___ TASK INPUTS

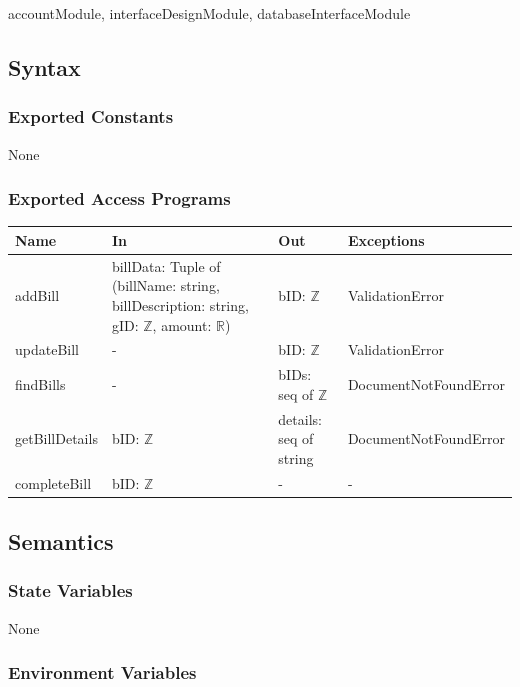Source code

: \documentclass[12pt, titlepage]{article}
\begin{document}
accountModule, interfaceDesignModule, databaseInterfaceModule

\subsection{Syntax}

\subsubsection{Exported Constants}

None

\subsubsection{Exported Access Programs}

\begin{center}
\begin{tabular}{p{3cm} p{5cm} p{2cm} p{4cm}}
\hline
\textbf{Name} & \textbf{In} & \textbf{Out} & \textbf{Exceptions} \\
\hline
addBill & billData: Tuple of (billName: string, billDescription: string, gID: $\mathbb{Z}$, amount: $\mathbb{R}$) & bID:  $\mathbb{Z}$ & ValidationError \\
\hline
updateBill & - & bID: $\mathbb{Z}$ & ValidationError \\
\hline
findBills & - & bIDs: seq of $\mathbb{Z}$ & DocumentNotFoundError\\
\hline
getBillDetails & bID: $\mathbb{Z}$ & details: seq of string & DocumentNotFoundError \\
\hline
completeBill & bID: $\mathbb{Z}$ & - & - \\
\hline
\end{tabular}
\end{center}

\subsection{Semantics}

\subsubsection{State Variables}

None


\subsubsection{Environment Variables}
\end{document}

______
___ TASK INPUTS

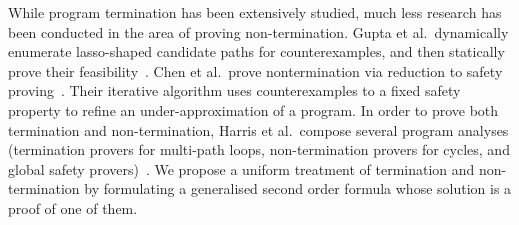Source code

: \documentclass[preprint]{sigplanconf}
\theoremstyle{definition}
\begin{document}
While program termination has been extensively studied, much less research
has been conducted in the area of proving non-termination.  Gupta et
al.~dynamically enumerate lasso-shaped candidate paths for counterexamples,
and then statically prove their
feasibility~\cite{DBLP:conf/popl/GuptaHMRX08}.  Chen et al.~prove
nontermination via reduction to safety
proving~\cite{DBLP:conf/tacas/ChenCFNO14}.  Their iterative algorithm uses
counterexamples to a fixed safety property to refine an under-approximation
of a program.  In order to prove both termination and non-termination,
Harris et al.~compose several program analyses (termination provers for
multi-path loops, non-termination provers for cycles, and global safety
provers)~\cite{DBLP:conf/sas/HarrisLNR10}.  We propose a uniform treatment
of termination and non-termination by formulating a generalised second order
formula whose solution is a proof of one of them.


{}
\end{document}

______

The lines above that include "provers" should each be listed.

Harris et al.~compose several program analyses (termination provers for
multi-path loops, non-termination provers for cycles, and global safety
provers)~\cite{DBLP:conf/sas/HarrisLNR10}.  We propose a uniform treatment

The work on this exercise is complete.